* **Data for this exercise**
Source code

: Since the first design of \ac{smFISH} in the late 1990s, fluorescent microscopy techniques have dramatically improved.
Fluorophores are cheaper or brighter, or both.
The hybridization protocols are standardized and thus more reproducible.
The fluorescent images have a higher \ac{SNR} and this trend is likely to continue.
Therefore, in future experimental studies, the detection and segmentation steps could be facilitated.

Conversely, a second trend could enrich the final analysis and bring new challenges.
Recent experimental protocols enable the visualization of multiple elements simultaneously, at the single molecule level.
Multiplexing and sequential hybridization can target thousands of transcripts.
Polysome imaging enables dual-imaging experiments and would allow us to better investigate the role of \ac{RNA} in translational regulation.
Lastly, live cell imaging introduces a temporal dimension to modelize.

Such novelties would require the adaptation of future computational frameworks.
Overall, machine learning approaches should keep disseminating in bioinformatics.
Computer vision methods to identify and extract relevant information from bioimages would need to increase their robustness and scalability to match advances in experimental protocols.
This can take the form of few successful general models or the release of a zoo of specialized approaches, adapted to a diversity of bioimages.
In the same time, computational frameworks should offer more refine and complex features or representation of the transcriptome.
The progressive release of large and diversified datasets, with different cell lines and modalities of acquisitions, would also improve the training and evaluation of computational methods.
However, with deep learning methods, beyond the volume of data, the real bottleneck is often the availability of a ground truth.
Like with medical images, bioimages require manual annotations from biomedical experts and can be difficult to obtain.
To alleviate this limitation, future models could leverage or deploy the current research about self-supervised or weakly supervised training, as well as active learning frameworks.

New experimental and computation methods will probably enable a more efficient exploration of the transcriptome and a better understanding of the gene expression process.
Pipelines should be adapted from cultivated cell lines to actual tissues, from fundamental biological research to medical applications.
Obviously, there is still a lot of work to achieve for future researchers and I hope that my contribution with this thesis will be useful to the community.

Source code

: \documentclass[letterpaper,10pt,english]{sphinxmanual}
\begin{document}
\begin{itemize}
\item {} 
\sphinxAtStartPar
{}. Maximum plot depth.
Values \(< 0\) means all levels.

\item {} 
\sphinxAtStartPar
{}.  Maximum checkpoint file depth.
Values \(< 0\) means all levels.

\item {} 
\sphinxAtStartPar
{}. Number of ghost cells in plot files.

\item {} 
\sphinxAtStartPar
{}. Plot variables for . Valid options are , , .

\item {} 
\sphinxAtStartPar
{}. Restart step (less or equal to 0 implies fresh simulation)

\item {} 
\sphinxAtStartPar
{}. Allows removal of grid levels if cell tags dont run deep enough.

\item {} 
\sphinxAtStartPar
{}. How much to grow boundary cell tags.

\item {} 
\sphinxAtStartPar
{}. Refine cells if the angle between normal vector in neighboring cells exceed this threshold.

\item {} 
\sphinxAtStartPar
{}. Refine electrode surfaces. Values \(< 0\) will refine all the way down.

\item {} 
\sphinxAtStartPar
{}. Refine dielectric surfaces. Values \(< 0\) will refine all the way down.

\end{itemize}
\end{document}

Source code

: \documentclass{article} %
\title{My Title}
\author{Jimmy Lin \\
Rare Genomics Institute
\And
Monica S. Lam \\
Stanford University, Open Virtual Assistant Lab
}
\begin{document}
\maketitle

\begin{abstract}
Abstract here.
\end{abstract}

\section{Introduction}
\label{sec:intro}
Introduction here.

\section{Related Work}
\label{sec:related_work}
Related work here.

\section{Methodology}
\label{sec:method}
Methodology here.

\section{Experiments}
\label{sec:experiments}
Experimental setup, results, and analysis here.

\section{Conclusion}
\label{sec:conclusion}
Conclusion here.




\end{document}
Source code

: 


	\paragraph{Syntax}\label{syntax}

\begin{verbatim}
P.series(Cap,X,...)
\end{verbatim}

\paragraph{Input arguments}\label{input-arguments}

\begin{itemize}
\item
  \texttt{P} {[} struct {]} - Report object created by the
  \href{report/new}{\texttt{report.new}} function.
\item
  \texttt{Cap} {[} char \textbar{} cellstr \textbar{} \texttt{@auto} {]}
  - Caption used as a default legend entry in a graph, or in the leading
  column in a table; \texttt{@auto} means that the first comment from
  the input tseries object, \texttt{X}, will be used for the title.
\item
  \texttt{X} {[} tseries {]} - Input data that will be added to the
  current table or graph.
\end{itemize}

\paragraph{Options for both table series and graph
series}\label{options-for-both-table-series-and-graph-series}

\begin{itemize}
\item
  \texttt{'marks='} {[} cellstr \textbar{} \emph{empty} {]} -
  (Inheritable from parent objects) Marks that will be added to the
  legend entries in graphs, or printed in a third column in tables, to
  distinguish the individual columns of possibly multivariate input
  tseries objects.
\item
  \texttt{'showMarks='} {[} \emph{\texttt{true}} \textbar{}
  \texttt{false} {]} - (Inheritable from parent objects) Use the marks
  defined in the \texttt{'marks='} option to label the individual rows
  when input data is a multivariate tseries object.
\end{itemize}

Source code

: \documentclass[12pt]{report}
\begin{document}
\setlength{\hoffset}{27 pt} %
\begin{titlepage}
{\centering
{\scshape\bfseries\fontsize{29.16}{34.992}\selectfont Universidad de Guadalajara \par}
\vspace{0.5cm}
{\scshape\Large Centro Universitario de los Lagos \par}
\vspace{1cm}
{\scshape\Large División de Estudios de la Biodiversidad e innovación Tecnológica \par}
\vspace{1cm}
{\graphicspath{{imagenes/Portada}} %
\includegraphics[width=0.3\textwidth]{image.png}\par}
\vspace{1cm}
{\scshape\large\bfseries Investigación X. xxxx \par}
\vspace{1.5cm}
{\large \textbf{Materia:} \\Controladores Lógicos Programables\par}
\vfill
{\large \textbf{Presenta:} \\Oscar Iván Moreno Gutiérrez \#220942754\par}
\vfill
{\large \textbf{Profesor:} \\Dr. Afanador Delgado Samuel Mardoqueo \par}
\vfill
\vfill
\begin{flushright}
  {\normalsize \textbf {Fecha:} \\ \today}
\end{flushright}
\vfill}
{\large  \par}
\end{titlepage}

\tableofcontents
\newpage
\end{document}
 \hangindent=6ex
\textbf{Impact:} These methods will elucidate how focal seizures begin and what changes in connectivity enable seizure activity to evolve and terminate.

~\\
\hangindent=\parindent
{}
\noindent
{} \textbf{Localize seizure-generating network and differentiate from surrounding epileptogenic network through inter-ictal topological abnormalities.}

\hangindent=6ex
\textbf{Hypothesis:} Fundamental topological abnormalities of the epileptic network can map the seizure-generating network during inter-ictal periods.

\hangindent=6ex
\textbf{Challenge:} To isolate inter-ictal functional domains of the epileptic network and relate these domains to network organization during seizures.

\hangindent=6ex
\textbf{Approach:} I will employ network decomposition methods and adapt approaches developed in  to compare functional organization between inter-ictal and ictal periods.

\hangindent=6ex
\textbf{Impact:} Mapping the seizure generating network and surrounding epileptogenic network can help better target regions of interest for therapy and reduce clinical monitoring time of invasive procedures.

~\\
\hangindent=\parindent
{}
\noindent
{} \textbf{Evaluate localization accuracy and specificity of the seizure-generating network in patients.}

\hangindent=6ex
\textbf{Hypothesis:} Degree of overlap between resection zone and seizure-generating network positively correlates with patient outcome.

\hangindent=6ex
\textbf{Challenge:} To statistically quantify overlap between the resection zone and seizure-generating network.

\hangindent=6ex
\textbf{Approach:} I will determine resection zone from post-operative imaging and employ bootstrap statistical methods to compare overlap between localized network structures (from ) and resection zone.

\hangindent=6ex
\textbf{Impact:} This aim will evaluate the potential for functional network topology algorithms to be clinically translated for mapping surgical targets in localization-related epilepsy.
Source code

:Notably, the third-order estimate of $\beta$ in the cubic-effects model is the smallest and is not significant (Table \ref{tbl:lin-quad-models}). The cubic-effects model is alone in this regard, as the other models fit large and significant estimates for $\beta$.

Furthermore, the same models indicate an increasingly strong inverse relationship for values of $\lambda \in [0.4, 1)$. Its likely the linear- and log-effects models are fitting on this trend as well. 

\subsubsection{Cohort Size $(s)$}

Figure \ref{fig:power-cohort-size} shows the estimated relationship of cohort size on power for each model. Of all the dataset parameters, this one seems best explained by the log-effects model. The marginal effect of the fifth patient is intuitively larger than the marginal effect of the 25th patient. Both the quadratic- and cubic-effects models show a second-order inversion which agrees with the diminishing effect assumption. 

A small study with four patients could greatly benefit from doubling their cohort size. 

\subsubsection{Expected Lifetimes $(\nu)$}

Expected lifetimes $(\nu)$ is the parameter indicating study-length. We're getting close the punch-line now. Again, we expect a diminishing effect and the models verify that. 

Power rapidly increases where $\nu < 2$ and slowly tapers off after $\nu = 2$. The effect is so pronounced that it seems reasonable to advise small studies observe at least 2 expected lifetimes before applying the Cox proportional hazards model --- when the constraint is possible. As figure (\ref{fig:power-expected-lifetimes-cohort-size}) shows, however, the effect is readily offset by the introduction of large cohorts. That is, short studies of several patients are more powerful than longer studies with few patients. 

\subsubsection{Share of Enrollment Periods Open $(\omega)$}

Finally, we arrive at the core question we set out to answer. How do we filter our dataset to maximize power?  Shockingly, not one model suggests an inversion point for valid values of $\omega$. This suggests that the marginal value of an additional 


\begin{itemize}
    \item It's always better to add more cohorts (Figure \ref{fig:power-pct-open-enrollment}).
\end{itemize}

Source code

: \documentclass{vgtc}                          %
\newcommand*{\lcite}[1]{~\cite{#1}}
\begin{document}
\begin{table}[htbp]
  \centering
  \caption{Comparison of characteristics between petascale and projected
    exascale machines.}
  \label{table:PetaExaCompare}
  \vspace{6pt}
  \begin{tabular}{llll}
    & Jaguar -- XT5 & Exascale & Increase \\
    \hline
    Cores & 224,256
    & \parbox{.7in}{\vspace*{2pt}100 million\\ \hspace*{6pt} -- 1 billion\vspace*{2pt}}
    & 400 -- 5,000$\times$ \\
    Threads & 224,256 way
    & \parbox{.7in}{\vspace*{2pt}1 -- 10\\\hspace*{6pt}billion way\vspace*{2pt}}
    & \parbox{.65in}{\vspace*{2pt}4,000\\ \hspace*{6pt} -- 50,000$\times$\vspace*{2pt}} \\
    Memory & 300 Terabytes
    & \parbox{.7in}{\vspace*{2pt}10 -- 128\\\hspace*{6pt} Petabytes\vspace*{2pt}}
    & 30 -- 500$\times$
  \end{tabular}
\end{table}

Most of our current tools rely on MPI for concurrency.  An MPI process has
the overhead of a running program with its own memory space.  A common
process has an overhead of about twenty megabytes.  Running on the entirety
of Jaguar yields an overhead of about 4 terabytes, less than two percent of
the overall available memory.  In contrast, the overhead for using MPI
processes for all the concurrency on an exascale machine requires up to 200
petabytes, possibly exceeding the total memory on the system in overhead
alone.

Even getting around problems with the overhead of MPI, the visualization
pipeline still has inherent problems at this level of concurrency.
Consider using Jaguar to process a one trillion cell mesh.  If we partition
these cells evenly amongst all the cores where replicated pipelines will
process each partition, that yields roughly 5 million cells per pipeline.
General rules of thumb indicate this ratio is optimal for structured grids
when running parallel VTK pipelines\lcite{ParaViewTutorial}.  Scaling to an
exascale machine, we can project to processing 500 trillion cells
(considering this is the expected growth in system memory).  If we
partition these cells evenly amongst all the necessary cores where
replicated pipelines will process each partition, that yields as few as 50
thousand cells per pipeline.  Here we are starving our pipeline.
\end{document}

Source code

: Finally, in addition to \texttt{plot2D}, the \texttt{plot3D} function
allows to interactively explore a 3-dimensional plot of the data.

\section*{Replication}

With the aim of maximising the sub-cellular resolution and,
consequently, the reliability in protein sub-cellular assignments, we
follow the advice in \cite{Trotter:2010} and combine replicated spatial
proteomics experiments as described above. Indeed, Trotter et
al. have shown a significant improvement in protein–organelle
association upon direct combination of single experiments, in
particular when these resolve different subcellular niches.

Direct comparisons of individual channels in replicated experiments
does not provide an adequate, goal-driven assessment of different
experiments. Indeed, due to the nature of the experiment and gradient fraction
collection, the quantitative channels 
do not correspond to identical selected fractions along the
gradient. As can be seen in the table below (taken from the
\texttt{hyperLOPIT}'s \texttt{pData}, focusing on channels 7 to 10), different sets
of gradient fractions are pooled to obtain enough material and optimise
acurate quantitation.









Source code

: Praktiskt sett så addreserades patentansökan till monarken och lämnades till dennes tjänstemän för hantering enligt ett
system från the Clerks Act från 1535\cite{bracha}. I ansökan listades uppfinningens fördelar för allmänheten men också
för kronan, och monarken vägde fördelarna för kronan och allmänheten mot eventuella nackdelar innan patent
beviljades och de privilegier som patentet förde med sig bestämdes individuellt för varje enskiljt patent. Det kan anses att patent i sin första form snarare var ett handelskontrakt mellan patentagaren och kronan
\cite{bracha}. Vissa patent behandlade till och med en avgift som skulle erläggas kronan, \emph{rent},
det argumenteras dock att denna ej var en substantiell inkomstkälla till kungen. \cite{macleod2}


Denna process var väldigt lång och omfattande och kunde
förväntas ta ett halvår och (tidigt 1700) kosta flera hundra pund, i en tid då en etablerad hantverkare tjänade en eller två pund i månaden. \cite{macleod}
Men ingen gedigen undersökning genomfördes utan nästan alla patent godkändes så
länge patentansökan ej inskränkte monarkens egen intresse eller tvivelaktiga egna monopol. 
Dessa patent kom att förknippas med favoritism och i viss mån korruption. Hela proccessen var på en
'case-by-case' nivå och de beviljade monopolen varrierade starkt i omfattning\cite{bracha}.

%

* **Problem to solve**
A complete answer gives every line of the records holding "individual".

* **Solution**
  distinguish the individual columns of possibly multivariate input
  defined in the \texttt{'marks='} option to label the individual rows
Direct comparisons of individual channels in replicated experiments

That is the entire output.